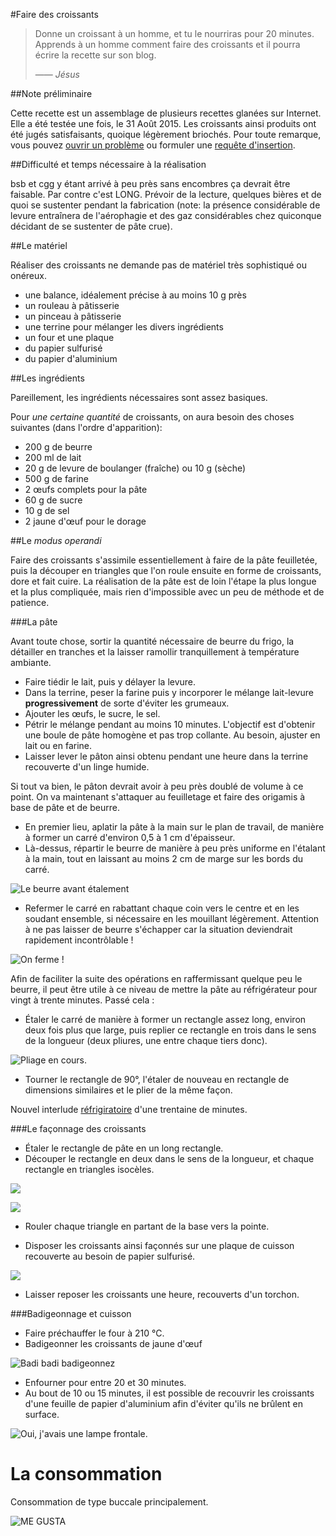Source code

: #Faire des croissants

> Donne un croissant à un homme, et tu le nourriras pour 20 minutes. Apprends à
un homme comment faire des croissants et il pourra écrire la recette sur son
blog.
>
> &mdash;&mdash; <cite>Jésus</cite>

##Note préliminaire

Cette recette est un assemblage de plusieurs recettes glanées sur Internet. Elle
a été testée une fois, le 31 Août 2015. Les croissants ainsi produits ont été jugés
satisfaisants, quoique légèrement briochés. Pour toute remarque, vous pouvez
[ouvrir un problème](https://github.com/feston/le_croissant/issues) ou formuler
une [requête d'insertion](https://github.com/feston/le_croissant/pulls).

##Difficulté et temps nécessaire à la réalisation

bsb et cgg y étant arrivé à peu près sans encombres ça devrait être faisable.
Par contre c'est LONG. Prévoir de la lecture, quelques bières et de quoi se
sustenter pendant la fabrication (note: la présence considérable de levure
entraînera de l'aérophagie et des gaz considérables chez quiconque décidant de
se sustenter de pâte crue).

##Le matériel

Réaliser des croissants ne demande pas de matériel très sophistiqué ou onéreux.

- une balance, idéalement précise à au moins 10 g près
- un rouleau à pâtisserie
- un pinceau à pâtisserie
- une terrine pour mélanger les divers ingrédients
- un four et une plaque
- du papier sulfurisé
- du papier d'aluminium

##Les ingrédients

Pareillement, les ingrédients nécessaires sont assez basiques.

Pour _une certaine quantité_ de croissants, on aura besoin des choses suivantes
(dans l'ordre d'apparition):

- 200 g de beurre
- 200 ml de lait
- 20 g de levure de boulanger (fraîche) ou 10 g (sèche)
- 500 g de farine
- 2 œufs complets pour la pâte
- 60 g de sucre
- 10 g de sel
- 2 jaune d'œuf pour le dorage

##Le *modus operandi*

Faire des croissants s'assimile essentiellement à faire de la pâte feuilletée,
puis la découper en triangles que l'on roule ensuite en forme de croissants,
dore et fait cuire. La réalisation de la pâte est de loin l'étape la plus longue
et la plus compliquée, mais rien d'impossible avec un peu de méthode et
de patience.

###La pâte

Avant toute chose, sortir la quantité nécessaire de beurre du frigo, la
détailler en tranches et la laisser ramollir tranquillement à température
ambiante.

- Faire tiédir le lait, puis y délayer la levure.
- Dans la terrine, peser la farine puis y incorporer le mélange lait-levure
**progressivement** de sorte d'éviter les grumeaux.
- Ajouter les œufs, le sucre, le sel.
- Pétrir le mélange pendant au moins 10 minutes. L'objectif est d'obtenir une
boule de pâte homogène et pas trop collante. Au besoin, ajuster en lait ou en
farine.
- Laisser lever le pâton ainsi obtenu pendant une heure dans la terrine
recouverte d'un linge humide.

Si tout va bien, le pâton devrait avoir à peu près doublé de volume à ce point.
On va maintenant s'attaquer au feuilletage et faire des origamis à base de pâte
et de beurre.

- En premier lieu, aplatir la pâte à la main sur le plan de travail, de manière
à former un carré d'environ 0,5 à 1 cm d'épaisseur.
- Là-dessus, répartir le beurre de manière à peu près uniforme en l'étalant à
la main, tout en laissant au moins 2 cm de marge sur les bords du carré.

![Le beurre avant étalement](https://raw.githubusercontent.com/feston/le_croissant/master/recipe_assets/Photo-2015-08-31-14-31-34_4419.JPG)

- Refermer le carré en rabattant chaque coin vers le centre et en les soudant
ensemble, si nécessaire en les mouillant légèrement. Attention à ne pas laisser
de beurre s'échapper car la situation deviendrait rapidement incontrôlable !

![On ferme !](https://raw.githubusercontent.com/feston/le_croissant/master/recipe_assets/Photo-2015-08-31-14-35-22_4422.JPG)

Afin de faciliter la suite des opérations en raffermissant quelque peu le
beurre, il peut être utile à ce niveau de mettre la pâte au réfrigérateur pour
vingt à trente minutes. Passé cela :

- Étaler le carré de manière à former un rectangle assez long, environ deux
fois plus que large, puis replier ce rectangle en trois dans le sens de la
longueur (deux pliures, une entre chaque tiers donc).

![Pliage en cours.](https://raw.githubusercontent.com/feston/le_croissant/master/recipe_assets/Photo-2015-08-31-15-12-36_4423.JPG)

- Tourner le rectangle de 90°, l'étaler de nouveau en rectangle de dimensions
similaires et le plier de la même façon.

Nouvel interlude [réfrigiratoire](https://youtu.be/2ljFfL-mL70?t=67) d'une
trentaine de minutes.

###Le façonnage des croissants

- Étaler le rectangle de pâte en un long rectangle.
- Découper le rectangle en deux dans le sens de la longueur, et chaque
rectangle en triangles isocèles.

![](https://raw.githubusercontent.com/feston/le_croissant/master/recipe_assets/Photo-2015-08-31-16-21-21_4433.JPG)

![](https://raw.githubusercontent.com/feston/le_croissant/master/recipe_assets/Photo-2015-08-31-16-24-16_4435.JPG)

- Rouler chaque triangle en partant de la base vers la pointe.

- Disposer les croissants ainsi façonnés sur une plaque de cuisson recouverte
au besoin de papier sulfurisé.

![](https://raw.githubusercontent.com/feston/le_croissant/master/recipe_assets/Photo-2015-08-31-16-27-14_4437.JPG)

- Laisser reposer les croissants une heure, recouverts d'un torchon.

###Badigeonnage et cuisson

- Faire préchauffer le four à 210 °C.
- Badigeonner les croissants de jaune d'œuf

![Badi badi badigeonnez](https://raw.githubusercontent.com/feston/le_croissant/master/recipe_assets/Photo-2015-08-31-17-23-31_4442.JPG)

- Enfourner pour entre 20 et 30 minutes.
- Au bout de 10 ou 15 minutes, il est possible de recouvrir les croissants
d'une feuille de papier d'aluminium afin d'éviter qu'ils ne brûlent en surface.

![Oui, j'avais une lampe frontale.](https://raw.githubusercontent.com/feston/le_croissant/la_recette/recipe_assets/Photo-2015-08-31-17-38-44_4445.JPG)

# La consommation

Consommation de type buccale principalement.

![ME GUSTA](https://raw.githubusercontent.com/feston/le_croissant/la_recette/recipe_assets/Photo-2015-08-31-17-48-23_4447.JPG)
++++++++++++++++++++
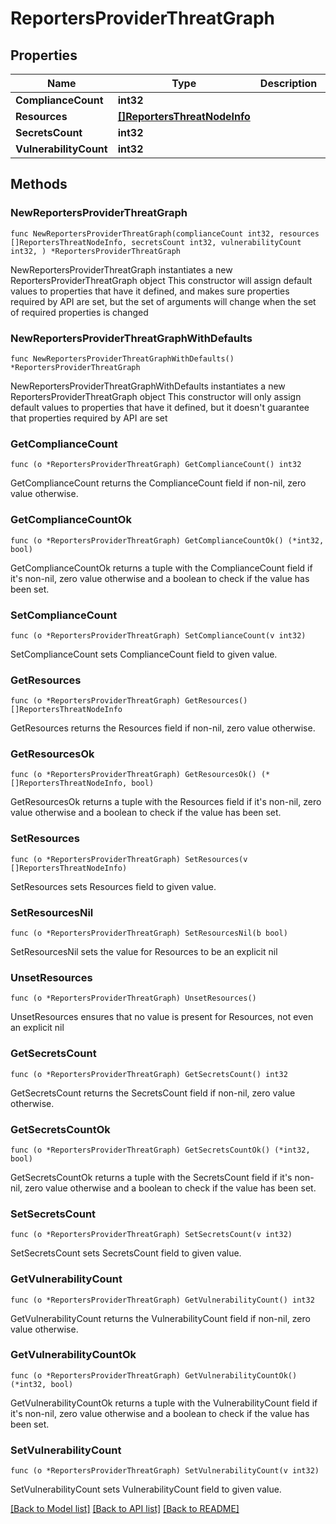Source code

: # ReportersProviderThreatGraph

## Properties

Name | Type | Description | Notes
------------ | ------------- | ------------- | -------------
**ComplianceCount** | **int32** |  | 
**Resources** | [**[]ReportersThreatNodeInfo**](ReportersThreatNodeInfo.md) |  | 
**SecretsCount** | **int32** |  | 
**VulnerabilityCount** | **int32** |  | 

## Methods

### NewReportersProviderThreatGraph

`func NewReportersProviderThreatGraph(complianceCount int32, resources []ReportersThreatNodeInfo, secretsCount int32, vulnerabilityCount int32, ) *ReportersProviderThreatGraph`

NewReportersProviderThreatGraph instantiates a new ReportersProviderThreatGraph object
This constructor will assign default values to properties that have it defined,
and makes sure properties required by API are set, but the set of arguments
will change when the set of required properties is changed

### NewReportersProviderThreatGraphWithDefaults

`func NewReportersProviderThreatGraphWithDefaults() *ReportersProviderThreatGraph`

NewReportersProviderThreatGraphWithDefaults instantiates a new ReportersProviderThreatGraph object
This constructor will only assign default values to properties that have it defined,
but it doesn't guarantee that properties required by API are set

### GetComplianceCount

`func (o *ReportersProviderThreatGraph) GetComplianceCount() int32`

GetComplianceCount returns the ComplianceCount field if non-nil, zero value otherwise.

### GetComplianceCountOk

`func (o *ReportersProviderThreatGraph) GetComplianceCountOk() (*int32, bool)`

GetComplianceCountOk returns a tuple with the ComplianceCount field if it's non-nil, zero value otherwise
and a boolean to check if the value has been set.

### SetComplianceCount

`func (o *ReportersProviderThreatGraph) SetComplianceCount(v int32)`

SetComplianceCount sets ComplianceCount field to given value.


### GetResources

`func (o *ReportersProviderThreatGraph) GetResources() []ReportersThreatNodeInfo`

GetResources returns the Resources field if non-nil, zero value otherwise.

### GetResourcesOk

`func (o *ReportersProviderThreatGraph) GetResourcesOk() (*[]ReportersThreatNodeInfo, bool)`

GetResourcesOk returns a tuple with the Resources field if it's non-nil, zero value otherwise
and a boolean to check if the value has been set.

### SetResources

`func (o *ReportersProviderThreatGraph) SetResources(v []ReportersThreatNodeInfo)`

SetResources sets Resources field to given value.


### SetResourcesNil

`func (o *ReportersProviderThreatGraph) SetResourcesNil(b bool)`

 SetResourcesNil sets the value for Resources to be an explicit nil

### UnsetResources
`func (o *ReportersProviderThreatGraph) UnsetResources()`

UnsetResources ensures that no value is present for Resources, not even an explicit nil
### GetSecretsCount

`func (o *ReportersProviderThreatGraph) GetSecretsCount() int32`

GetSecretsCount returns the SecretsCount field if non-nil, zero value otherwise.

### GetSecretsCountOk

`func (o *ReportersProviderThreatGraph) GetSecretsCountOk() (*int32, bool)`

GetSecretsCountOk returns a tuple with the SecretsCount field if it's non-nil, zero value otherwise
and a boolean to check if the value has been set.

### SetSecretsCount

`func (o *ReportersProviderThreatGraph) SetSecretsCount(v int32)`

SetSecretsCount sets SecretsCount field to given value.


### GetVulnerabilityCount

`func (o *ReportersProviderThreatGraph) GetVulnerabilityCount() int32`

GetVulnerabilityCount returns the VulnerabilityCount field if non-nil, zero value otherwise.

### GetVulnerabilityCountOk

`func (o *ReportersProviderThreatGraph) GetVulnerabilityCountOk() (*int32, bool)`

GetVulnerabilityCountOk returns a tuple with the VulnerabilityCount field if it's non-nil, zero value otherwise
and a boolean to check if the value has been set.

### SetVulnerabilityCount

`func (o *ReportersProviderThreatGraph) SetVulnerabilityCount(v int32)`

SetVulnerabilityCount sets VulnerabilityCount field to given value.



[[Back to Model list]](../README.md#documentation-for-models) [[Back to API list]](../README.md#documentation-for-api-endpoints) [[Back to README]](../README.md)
++++++++++++++++++++
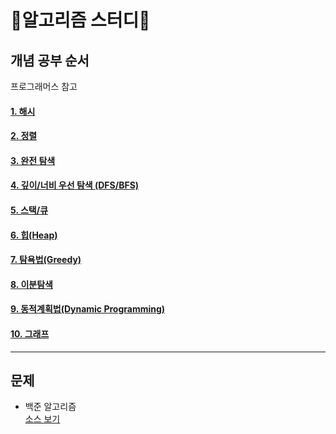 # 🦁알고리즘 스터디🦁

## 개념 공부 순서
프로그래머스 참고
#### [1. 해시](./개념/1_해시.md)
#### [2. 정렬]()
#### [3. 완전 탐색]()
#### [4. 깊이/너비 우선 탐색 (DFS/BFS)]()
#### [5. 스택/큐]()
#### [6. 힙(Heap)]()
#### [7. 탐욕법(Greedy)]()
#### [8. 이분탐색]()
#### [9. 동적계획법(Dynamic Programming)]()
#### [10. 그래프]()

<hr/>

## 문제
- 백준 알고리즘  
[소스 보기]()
++++++++++++++++++++
## EXERCISE PROMPT
The count, and nothing else: how many lines of the entries contain the word "pâtisserie"?

## RESPONSE TO THE EXERCISE
2